How do you take a vector layer with overlapping polygons and turn it into a raster where each cell counts the number of polygons containing that cell? We are looking at polygons of fire burn areas between 1976 to 2000 and want to see how many fires would be contained in each raster cell.
The following post has a somewhat similar question that you could find a related solution: Creating a raster surface of overlaps from vector polygon shapefiles?.
For this computationally fast and simple raster approach, you will need to (1) separate the overlapping polygons into separate layers (presumably by year for fire polygons) using Select By Attributes in ModelBuilder with an iterator or a script tool, (2) convert each Polygon to Raster with the MAXIMUM_COMBINED_AREA cell assignment (ensuring same cell size, snap raster, and that the extent remains the same as the entire set of polygons) - using a constant field value (e.g. use the year field or rows that have all 1s) to convert on (again use ModelBuilder with an iterator or Python script to help automate), and then (3) apply the following Spatial Analyst tool: Cell Statistics - use the statistics_type VARIETY if each raster has a unique value such as the year or SUM if all rasters cell values are 1s - be sure to check to ignore NoData.
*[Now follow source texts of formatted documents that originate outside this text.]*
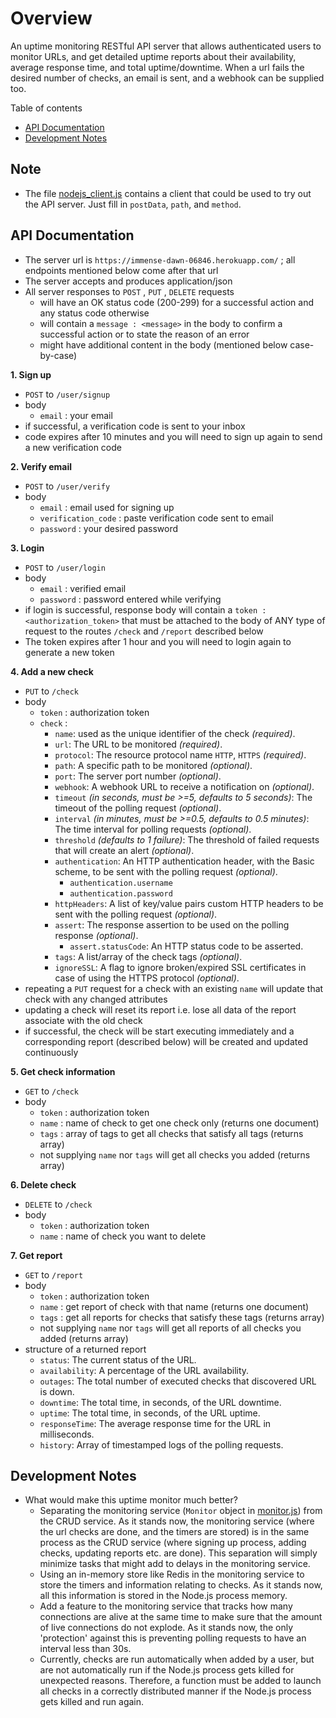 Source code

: # Overview

An uptime monitoring RESTful API server that allows authenticated users to monitor URLs, and get detailed uptime reports about their availability, average response time, and total uptime/downtime. When a url fails the desired number of checks, an email is sent, and a webhook can be supplied too.

Table of contents
- [API Documentation](#api-documentation)
- [Development Notes](#development-notes)

## Note
- The file [nodejs_client.js](./nodejs_client.js) contains a client that could be used to try out the API server. Just fill in `postData`, `path`, and `method`.


## API Documentation

- The server url is `https://immense-dawn-06846.herokuapp.com/` ; all endpoints mentioned below come after that url
- The server accepts and produces application/json
- All server responses to `POST` , `PUT` , `DELETE` requests
  - will have an OK status code (200-299) for a successful action and any status code otherwise
  - will contain a `message : <message>` in the body to confirm a successful action or to state the reason of an error
  - might have additional content in the body (mentioned below case-by-case)

**1. Sign up**
- `POST` to `/user/signup`
- body
  - `email` : your email
- if successful, a verification code is sent to your inbox
- code expires after 10 minutes and you will need to sign up again to send a new verification code

**2. Verify email**
- `POST` to `/user/verify`
- body
  - `email` : email used for signing up
  - `verification_code` : paste verification code sent to email
  - `password` : your desired password

**3. Login**
- `POST` to `/user/login`
- body
  - `email` : verified email
  - `password` : password entered while verifying
- if login is successful, response body will contain a `token : <authorization_token>` that must be attached
to the body of ANY type of request to the routes `/check` and `/report` described below
- The token expires after 1 hour and you will need to login again to generate a new token

**4. Add a new check**
- `PUT` to `/check`
- body
  - `token` : authorization token
  - `check` :
    - `name`: used as the unique identifier of the check *(required)*.
    - `url`: The URL to be monitored *(required)*.
    - `protocol`: The resource protocol name `HTTP`, `HTTPS` *(required)*.
    - `path`: A specific path to be monitored *(optional)*.
    - `port`: The server port number *(optional)*.
    - `webhook`: A webhook URL to receive a notification on *(optional)*.
    - `timeout` *(in seconds, must be >=5, defaults to 5 seconds)*: The timeout of the polling request *(optional)*.
    - `interval` *(in minutes, must be >=0.5, defaults to 0.5 minutes)*: The time interval for polling requests *(optional)*.
    - `threshold` *(defaults to 1 failure)*: The threshold of failed requests that will create an alert *(optional)*.
    - `authentication`: An HTTP authentication header, with the Basic scheme, to be sent with the polling request *(optional)*.
      - `authentication.username`
      - `authentication.password`
    - `httpHeaders`: A list of key/value pairs custom HTTP headers to be sent with the polling request *(optional)*.
    - `assert`: The response assertion to be used on the polling response *(optional)*.
      - `assert.statusCode`: An HTTP status code to be asserted.
    - `tags`: A list/array of the check tags *(optional)*.
    - `ignoreSSL`: A flag to ignore broken/expired SSL certificates in case of using the HTTPS protocol *(optional)*.
- repeating a `PUT` request for a check with an existing `name` will update that check with any changed attributes
- updating a check will reset its report i.e. lose all data of the report associate with the old check
- if successful, the check will be start executing immediately and a corresponding report (described below) will be created and updated continuously

**5. Get check information**
- `GET` to `/check`
- body
  - `token` : authorization token
  - `name` : name of check to get one check only (returns one document)
  - `tags` : array of tags to get all checks that satisfy all tags (returns array)
  - not supplying `name` nor `tags` will get all checks you added (returns array)

**6. Delete check**
- `DELETE` to `/check`
- body
  - `token` : authorization token
  - `name` : name of check you want to delete

**7. Get report**
- `GET` to `/report`
- body
  - `token` : authorization token
  - `name` : get report of check with that name (returns one document)
  - `tags` : get all reports for checks that satisfy these tags  (returns array)
  - not supplying `name` nor `tags` will get all reports of all checks you added (returns array)
- structure of a returned report
  - `status`: The current status of the URL.
  - `availability`: A percentage of the URL availability.
  - `outages`: The total number of executed checks that discovered URL is down.
  - `downtime`: The total time, in seconds, of the URL downtime.
  - `uptime`: The total time, in seconds, of the URL uptime.
  - `responseTime`: The average response time for the URL in milliseconds.
  - `history`: Array of timestamped logs of the polling requests.

## Development Notes
- What would make this uptime monitor much better?
  - Separating the monitoring service (`Monitor` object in [monitor.js](./monitor.js)) from the CRUD service. As it stands now, the monitoring service (where the url checks are done, and the timers are stored) is in the same process as the CRUD service (where signing up process, adding checks, updating reports etc. are done). This separation will simply minimize tasks that might add to delays in the monitoring service.
  - Using an in-memory store like Redis in the monitoring service to store the timers and information relating to checks. As it stands now, all this information is stored in the Node.js process memory.
  - Add a feature to the monitoring service that tracks how many connections are alive at the same time to make sure that the amount of live connections do not explode. As it stands now, the only 'protection' against this is preventing polling requests to have an interval less than 30s.
  - Currently, checks are run automatically when added by a user, but are not automatically run if the Node.js process gets killed for unexpected reasons. Therefore, a function must be added to launch all checks in a correctly distributed manner if the Node.js process gets killed and run again.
The intermediate rasters (from the prior conversion) may be deleted or are ready to be used in subsequent raster analyses.
Do this in three steps: break the polygons into their component parts, count the overlaps, and convert to raster. This avoids the potentially huge computational cost of separately converting every polygon to a raster and combining those rasters.
For example, here are some overlapping polygons and their identifiers with the attribute table shown:
After the second step we have one record for each overlapping region along with a count which can already be used to symbolize the amount of overlap:
The rest is easy--and it's just a single rasterization operation.